The disclosure of the 2003 document, a detailed 81-page opinion written by John C. Yoo, who at the time was the second-ranking official at the Office of Legal Counsel at the Justice Department, is likely to fuel the already intense debate about legal boundaries in the face of a continuing terrorist threat.
Mr. Yoo’s memorandum is the latest document to illuminate the legal foundation that Bush administration lawyers used after the attacks of Sept. 11, 2001, to give the White House broad powers to capture, detain and interrogate suspects around the globe.
The thrust of Mr. Yoo’s brief has long been known, but its specific contents were revealed on Tuesday after government lawyers turned it over to the American Civil Liberties Union, which has sought hundreds of documents from the Bush administration under the Freedom of Information Act.
Some legal scholars said Tuesday that they were amazed at the scope of the memorandum.
“This is a monument to executive supremacy and the imperial presidency,” said Eugene R. Fidell, who teaches military justice at Yale Law School and the Washington College of Law at American University. “It’s also a road map for the Pentagon for fending off any prosecutions.”
The memorandum gave the military broad latitude to use harsh interrogation methods. It reasoned that federal laws prohibiting assault were not applicable to military interrogators dealing with members of Al Qaeda because of White House authority during wartime. It also argued that many American and international laws would not apply to interrogations overseas.

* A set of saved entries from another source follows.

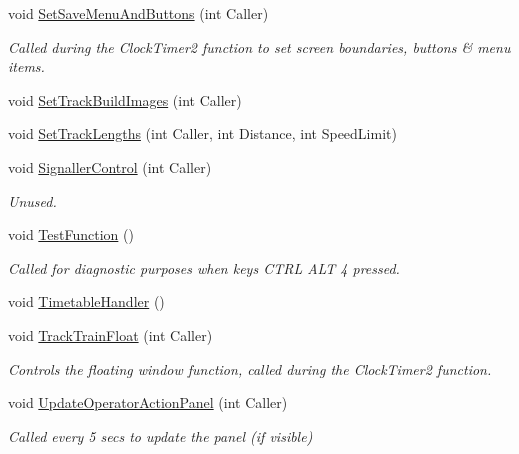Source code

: \begin{DoxyCompactItemize}
void \mbox{\hyperlink{class_t_interface_afeb3a4236e5cfa7e93d7d5167304f937}{Set\+Save\+Menu\+And\+Buttons}} (int Caller)
\begin{DoxyCompactList}\small\item\em Called during the Clock\+Timer2 function to set screen boundaries, buttons \& menu items. \end{DoxyCompactList}\item 
void \mbox{\hyperlink{class_t_interface_a5c1caa770e377ec064458f42f6301ecd}{Set\+Track\+Build\+Images}} (int Caller)
\item 
void \mbox{\hyperlink{class_t_interface_acc36eb15dae8d564e6d91f8c6596065c}{Set\+Track\+Lengths}} (int Caller, int Distance, int Speed\+Limit)
\item 
\mbox{\label{class_t_interface_a060bde8a69c30d3049d1f97e6b5dfe2f}} 
void \mbox{\hyperlink{class_t_interface_a060bde8a69c30d3049d1f97e6b5dfe2f}{Signaller\+Control}} (int Caller)
\begin{DoxyCompactList}\small\item\em Unused. \end{DoxyCompactList}\item 
\mbox{\label{class_t_interface_a8d70d503d6aa655aea00771143cb5912}} 
void \mbox{\hyperlink{class_t_interface_a8d70d503d6aa655aea00771143cb5912}{Test\+Function}} ()
\begin{DoxyCompactList}\small\item\em Called for diagnostic purposes when keys C\+T\+RL A\+LT 4 pressed. \end{DoxyCompactList}\item 
void \mbox{\hyperlink{class_t_interface_a4502fb89b8be8afeaf2771fbe5d0cd75}{Timetable\+Handler}} ()
\item 
\mbox{\label{class_t_interface_a9aaa19d39382a32701d7ded3b8c1802b}} 
void \mbox{\hyperlink{class_t_interface_a9aaa19d39382a32701d7ded3b8c1802b}{Track\+Train\+Float}} (int Caller)
\begin{DoxyCompactList}\small\item\em Controls the floating window function, called during the Clock\+Timer2 function. \end{DoxyCompactList}\item 
\mbox{\label{class_t_interface_a656aa01e4fac67c4d7dede71e42208af}} 
void \mbox{\hyperlink{class_t_interface_a656aa01e4fac67c4d7dede71e42208af}{Update\+Operator\+Action\+Panel}} (int Caller)
\begin{DoxyCompactList}\small\item\em Called every 5 secs to update the panel (if visible) \end{DoxyCompactList}\end{DoxyCompactItemize}

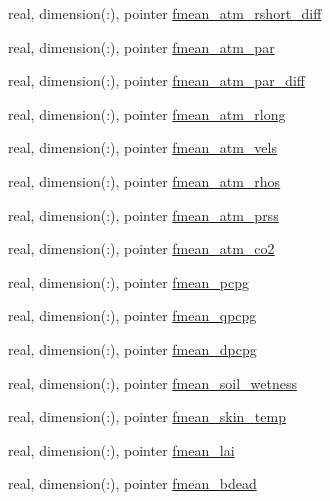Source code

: \begin{DoxyCompactItemize}
\item 
real, dimension(\+:), pointer \hyperlink{structed__state__vars_1_1edtype_ae9fd8b783737547cf6e279f8b053ca7e}{fmean\+\_\+atm\+\_\+rshort\+\_\+diff}
\item 
real, dimension(\+:), pointer \hyperlink{structed__state__vars_1_1edtype_a577b7215a5453232d477652d9d2b6878}{fmean\+\_\+atm\+\_\+par}
\item 
real, dimension(\+:), pointer \hyperlink{structed__state__vars_1_1edtype_aa1964ef9f8516ba0d7466535cd336a90}{fmean\+\_\+atm\+\_\+par\+\_\+diff}
\item 
real, dimension(\+:), pointer \hyperlink{structed__state__vars_1_1edtype_a42fa2347acb910e75402f2ccef733291}{fmean\+\_\+atm\+\_\+rlong}
\item 
real, dimension(\+:), pointer \hyperlink{structed__state__vars_1_1edtype_a0e841731528a57a1da0558c17492ab07}{fmean\+\_\+atm\+\_\+vels}
\item 
real, dimension(\+:), pointer \hyperlink{structed__state__vars_1_1edtype_ae89e1dcbc6acf5e3cfdf5bb188823c6d}{fmean\+\_\+atm\+\_\+rhos}
\item 
real, dimension(\+:), pointer \hyperlink{structed__state__vars_1_1edtype_a592319c15c66fb1e2437a9a8cb34f71c}{fmean\+\_\+atm\+\_\+prss}
\item 
real, dimension(\+:), pointer \hyperlink{structed__state__vars_1_1edtype_a5b87bc2f16adda305bdb5f873fac32d7}{fmean\+\_\+atm\+\_\+co2}
\item 
real, dimension(\+:), pointer \hyperlink{structed__state__vars_1_1edtype_aab5ec0e3574e8230a0b1a83f57e08aae}{fmean\+\_\+pcpg}
\item 
real, dimension(\+:), pointer \hyperlink{structed__state__vars_1_1edtype_a6ad6a54a6d82f8cc50ed0cad59b96bb9}{fmean\+\_\+qpcpg}
\item 
real, dimension(\+:), pointer \hyperlink{structed__state__vars_1_1edtype_a07f071d0de72fb08cb6ae82dbf4b005c}{fmean\+\_\+dpcpg}
\item 
real, dimension(\+:), pointer \hyperlink{structed__state__vars_1_1edtype_af89c430f37b8fa2f9b6655a323bf5f6a}{fmean\+\_\+soil\+\_\+wetness}
\item 
real, dimension(\+:), pointer \hyperlink{structed__state__vars_1_1edtype_aeefec97bb7bb2fcb5abd0e0eadb1c30b}{fmean\+\_\+skin\+\_\+temp}
\item 
real, dimension(\+:), pointer \hyperlink{structed__state__vars_1_1edtype_ae30f7d13b819ab27be615758c27a5963}{fmean\+\_\+lai}
\item 
real, dimension(\+:), pointer \hyperlink{structed__state__vars_1_1edtype_a68d9f11a3fa537c55c8b6b011f91ef18}{fmean\+\_\+bdead}

\end{DoxyCompactItemize}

“Even if an interrogation method arguably were to violate a criminal statute, the Justice Department could not bring a prosecution because the statute would be unconstitutional as applied in this context,” it reads.
Justice Department lawyers later rescinded both Mr. Yoo’s memorandum and the similar one written for the C.I.A. in August 2002. In a book published last year, Jack Goldsmith, who as head of the Office of Legal Counsel made the decision to rescind the memorandums, criticized the documents, saying they had used careless legal reasoning to provide national security agencies with sweeping interrogation authority.
Written to William J. Haynes II, who at the time was the Pentagon’s general counsel, Mr. Yoo’s document was meant to give legal guidance to Defense Department lawyers as they wrestled with a list of interrogation methods for prisoners at the military prison at Guantánamo Bay, Cuba.
The document explains that Mr. Haynes had asked the Justice Department “to examine the legal standards governing military interrogations of alien unlawful combatants held outside the United States.”
The Pentagon was trying to set clear guidelines for military interrogators after Donald H. Rumsfeld, the defense secretary at the time, withdrew approval for some interrogation techniques opposed by some senior military lawyers.
Ultimately, Mr. Yoo’s memorandum provided the legal foundation for the group’s final report, which defended the use of harsh interrogation methods.
Similar to the document written for the C.I.A. in August 2002, Mr. Yoo’s memorandum offered a narrow definition of what constitutes torture.
“The victim must experience intense pain or suffering of the kind that is equivalent to the pain that would be associated with serious physical injury so severe that death, organ failure or permanent damage resulting in a loss of significant body functions will likely result,” Mr. Yoo wrote.